Problem description: What you return must be the lines of the data that hold the word "functionality".

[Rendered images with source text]

= = = = = = =

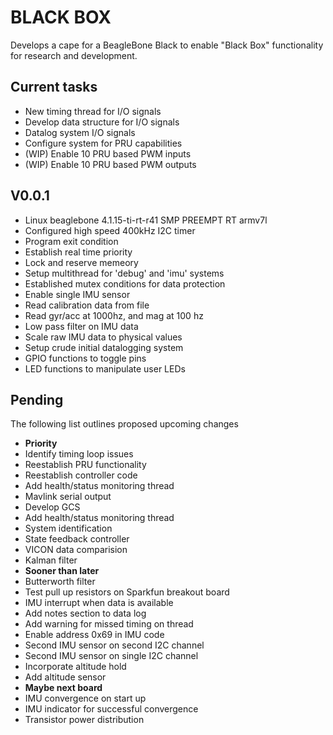
BLACK BOX
=========

Develops a cape for a BeagleBone Black to enable "Black 
Box" functionality for research and development. 


Current tasks
-------------
<ul>
  <li> New timing thread for I/O signals </li>
  <li> Develop data structure for I/O signals </li>
  <li> Datalog system I/O signals </li>
  <li>  Configure system for PRU capabilities </li>
  <li> (WIP) Enable 10 PRU based PWM inputs </li>
  <li> (WIP) Enable 10 PRU based PWM outputs </li>
</ul>


V0.0.1
------
<ul>
  <li> Linux beaglebone 4.1.15-ti-rt-r41 SMP PREEMPT RT armv7l </li>
  <li> Configured high speed 400kHz I2C timer </li>
  <li> Program exit condition </li>
  <li> Establish real time priority </li>
  <li> Lock and reserve memeory </li>
  <li> Setup multithread for 'debug' and 'imu' systems </li> 
  <li> Established mutex conditions for data protection </li>
  <li> Enable single IMU sensor </li>
  <li> Read calibration data from file </li>
  <li> Read gyr/acc at 1000hz, and mag at 100 hz </li>
  <li> Low pass filter on IMU data </li>
  <li> Scale raw IMU data to physical values </li> 
  <li> Setup crude initial datalogging system </li>
  <li> GPIO functions to toggle pins </li>
  <li> LED functions to manipulate user LEDs </li>
</ul>


Pending
-------
The following list outlines proposed upcoming changes 
<ul>

  <li><b>Priority</b></li>
  <li>Identify timing loop issues</li>
  <li>Reestablish PRU functionality</li>
  <li>Reestablish controller code</li>
  <li>Add health/status monitoring thread</li>
  <li>Mavlink serial output</li>
  <li>Develop GCS</li>
  <li>Add health/status monitoring thread</li>
  <li>System identification</li>
  <li>State feedback controller</li>
  <li>VICON data comparision</li>
  <li>Kalman filter</li>

  <li><b>Sooner than later</b></li>
  <li>Butterworth filter</li>
  <li>Test pull up resistors on Sparkfun breakout board</li>
  <li>IMU interrupt when data is available</li>
  <li>Add notes section to data log</li>
  <li>Add warning for missed timing on thread</li>
  <li>Enable address 0x69 in IMU code</li>
  <li>Second IMU sensor on second I2C channel</li>
  <li>Second IMU sensor on single I2C channel</li>
  <li>Incorporate altitude hold</li> 
  <li>Add altitude sensor</li>

  <li><b> Maybe next board </b></li>
  <li>IMU convergence on start up</li>
  <li>IMU indicator for successful convergence</li>
  <li>Transistor power distribution</li> 

</ul>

= = = = = = =

Result of this task:
Box" functionality for research and development. 
  <li>Reestablish PRU functionality</li>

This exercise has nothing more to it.